Trace validation checks if implementation traces match the system’s specification. Since collecting traces from a live production distributed system is difficult, the authors use traces from existing CCF tests. CCF had extensive unit, functional, and end-to-end tests before this work. Consensus testing used a scenario driver that serialized execution deterministically and mocked unrelated components, allowing controlled network faults and observability.

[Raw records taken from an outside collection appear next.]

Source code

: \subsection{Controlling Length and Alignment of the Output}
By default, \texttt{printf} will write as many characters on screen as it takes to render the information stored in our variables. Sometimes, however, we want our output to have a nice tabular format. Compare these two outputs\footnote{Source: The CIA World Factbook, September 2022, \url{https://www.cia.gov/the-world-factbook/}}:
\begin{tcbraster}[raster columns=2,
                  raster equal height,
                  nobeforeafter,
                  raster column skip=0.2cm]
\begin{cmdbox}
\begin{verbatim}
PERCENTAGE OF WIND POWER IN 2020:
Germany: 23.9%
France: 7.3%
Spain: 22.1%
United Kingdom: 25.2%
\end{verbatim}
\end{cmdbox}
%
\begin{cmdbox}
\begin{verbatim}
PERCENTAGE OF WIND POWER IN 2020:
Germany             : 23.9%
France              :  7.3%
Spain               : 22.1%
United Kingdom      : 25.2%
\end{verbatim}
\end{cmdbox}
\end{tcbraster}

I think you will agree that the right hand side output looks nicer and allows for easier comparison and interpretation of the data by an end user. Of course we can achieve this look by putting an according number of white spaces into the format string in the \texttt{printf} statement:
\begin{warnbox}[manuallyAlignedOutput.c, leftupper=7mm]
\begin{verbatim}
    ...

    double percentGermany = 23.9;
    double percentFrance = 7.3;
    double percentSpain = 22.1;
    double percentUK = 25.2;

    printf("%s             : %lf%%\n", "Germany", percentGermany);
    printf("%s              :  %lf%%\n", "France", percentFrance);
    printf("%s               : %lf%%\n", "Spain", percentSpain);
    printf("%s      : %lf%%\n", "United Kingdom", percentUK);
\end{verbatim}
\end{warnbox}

Trace validation verifies whether the behaviors in a trace (T) intersect with those allowed by the spec (S), ensuring T ∩ S ≠ ∅. TLC (TLA's explicit state model checker) constructs S, but cannot generate T from a trace. To address this, the authors wrote a new TLA+ spec, "Trace," reusing the spec actions but constraining them to observed events. The actions are only enabled iff the current event in the trace matches an action, and the actions are parameterized by the values taken from the trace.

The paper reports that aligning spec actions with trace events was still challenging and they had to address granularity mismatches. Invalid traces could still result from incorrect logging, faulty mappings, or genuine spec-implementation mismatches. Unlike model checking, failed validation provided no counterexample, but behaviors in T helped diagnose the issue.

State-space explosion made validating traces computationally expensive. To address this, the authors used depth-first search (DFS) in TLC instead of breadth-first search (BFS). This significantly improving performance. For example, validating a consistency trace took under a second with DFS, compared to an hour with BFS.


Client Consistency Specification

The client consistency spec models interactions between clients and CCF, verifying guarantees like linearizability for read-write transactions and serializability for read-only transactions. TLA+ formalizes these guarantees, and trace validation ensures the implementation adheres to them. This process mirrored the distributed consensus verification effort, so details are omitted. After seeing the method applied to consensus, CCF engineers applied the method themselves with minimal involvement from formal methods specialists. The effort took about one engineer-week spread over two weeks.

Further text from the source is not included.